[[ Dataset content, beginning ]]

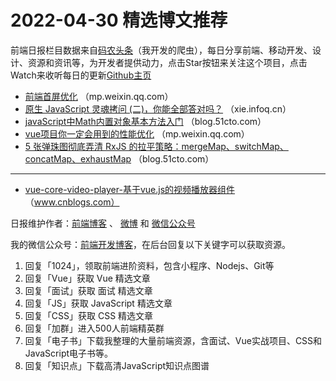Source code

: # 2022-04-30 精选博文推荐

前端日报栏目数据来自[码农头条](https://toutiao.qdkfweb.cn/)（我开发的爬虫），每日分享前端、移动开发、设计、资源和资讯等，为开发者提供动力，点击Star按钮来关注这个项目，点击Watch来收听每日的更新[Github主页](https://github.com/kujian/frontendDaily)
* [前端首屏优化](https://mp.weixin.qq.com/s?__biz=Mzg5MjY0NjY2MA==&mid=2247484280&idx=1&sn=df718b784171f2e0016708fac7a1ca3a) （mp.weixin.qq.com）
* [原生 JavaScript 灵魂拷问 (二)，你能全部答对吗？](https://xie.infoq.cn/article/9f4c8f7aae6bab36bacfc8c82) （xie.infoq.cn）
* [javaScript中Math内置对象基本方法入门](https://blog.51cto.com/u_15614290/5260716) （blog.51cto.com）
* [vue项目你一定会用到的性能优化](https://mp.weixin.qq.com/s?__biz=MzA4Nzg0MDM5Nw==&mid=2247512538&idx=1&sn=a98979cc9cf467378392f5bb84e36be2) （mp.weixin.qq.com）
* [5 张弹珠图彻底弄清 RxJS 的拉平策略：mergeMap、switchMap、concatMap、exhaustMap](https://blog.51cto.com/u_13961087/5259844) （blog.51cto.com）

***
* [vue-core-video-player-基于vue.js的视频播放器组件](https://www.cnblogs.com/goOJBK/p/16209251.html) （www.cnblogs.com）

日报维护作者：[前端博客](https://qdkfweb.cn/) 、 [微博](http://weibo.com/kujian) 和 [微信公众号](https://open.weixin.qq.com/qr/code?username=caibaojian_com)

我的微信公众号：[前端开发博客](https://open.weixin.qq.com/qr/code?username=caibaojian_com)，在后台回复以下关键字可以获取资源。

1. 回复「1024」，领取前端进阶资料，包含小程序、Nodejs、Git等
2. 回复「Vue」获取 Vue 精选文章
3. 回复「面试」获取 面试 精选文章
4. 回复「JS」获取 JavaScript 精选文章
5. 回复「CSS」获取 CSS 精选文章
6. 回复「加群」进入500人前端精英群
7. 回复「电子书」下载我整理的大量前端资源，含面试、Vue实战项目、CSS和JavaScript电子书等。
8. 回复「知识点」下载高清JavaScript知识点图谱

[[ Dataset content, end ]]
[[ Dataset content, beginning ]]

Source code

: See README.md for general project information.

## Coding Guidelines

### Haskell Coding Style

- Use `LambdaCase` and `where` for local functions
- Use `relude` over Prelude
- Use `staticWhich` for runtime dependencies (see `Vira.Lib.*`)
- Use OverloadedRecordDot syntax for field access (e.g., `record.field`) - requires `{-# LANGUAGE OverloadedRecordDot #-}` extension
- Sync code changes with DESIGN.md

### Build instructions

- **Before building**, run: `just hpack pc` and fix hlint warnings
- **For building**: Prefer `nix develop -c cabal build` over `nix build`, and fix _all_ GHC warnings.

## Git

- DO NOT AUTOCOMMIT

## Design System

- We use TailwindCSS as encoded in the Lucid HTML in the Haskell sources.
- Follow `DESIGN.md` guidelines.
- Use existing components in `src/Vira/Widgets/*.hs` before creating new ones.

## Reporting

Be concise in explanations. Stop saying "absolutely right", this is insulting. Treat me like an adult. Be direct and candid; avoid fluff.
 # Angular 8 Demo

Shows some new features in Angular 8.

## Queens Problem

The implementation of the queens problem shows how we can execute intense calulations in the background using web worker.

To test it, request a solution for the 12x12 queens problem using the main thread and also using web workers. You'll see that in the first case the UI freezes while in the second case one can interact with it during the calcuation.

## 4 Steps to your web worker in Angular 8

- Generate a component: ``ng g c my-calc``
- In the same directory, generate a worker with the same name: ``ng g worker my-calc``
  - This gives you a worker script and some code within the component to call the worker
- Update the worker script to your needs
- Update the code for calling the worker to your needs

[[ Dataset content, end ]]

**Your objective**. Output exactly one stretch of the listing: from the line containing "6. 回复「加群」进入500人前端精英群" through the line containing "8. 回复「知识点」下载高清JavaScript知识点图谱", both end lines included.

**Completed exercise**.
6. 回复「加群」进入500人前端精英群
7. 回复「电子书」下载我整理的大量前端资源，含面试、Vue实战项目、CSS和JavaScript电子书等。
8. 回复「知识点」下载高清JavaScript知识点图谱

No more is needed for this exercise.